Le giornate successive passarono tranquille. Niente sconosciuti molesti dagli occhi grigi, niente amici storici che mi stavano addosso e che mi baciavano la guancia senza motivo o preavviso. Ogni cosa era tornata alla normalità e io avevo ripreso la solita routine, tra i corsi al conservatorio, le prove con il gruppo e qualche sporadico lavoretto con cui racimolavo qualche soldo.

Ma qualcosa di nuovo c'era.

Avevo un coinquilino ormai da quasi una settimana. Ancora non riuscivo a non stupirmi di svegliarmi al mattino e trovarlo addormentato sul mio divano o di rincasare con lui mentre ci scambiavamo battute e sguardi. Luke aveva preso in parola ciò che gli avevo detto e il giorno dopo si era presentato in casa mia con un borsone e tutto l'occorrente per occupare il mio divano.

Onestamente ero rimasta a bocca aperta, domandandomi cosa lo avesse spinto ad agire in quel modo.

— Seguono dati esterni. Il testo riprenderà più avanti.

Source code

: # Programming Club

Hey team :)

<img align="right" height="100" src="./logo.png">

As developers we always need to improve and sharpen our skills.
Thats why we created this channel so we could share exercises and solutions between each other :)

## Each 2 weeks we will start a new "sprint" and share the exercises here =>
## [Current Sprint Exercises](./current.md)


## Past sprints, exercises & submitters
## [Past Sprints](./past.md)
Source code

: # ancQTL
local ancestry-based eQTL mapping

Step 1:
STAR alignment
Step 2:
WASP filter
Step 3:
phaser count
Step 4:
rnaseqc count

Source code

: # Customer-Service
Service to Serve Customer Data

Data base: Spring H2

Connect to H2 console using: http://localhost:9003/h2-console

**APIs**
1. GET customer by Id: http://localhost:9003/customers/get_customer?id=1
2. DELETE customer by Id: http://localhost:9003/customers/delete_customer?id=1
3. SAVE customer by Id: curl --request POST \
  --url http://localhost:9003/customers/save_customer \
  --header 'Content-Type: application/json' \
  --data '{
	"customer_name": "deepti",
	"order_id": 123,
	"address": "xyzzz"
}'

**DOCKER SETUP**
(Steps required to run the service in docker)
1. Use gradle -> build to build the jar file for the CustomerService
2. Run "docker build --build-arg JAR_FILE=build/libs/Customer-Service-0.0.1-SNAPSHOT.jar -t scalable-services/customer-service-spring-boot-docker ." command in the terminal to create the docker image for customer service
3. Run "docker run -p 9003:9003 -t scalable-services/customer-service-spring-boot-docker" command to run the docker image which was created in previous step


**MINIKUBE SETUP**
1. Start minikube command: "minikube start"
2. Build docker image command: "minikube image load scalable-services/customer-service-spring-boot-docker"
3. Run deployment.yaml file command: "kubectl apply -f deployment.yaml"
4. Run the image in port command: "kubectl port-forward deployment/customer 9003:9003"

All'inizio non mi ero lamentata: avere Luke in casa con me, in quella convivenza improvvisata, era un sogno che si avverava. Ero così felice di quella situazione che non avevo pensato a quanto il suo comportamento fosse, in realtà, strano e decisamente sospetto, ma i giorni passavano e l'euforia piano piano iniziava a lasciare posto alla ragione, o almeno a quel poco che mi restava quando non ero con lui.

Non glielo chiesi mai, ma iniziai a convincermi che avesse qualche motivo che gli impedisse di tornare a casa. Forse, semplicemente, era in corso una disinfestazione e non aveva voluto dirmelo. Avevo pensato a mille motivi per la sua permanenza nel mio buco d'appartamento, tranne quello più logico e scontato, perché sapevo quanto fosse irreale: per Luke non ero altro che un'amica, lo aveva messo in chiaro anni addietro e mi rifiutavo di credere che avesse cambiato idea, così, di punto in bianco.

Nell'ultima settimana non sembrava neanche essere lui. Mi ero sempre tenuta a distanza, per non rischiare di farmi coinvolgere ancora di più e soffrirne, ma forse la convivenza mi stava mettendo di fronte a una parte di Luke che ancora non conoscevo. Non era mai stato uno che si perdeva troppo in chiacchiere, anzi, risultava sempre riservato e scostante, sebbene sempre pronto ad ascoltare e tenere in considerazione il punto di vista di tutti e ad aiutare chi di noi avesse bisogno.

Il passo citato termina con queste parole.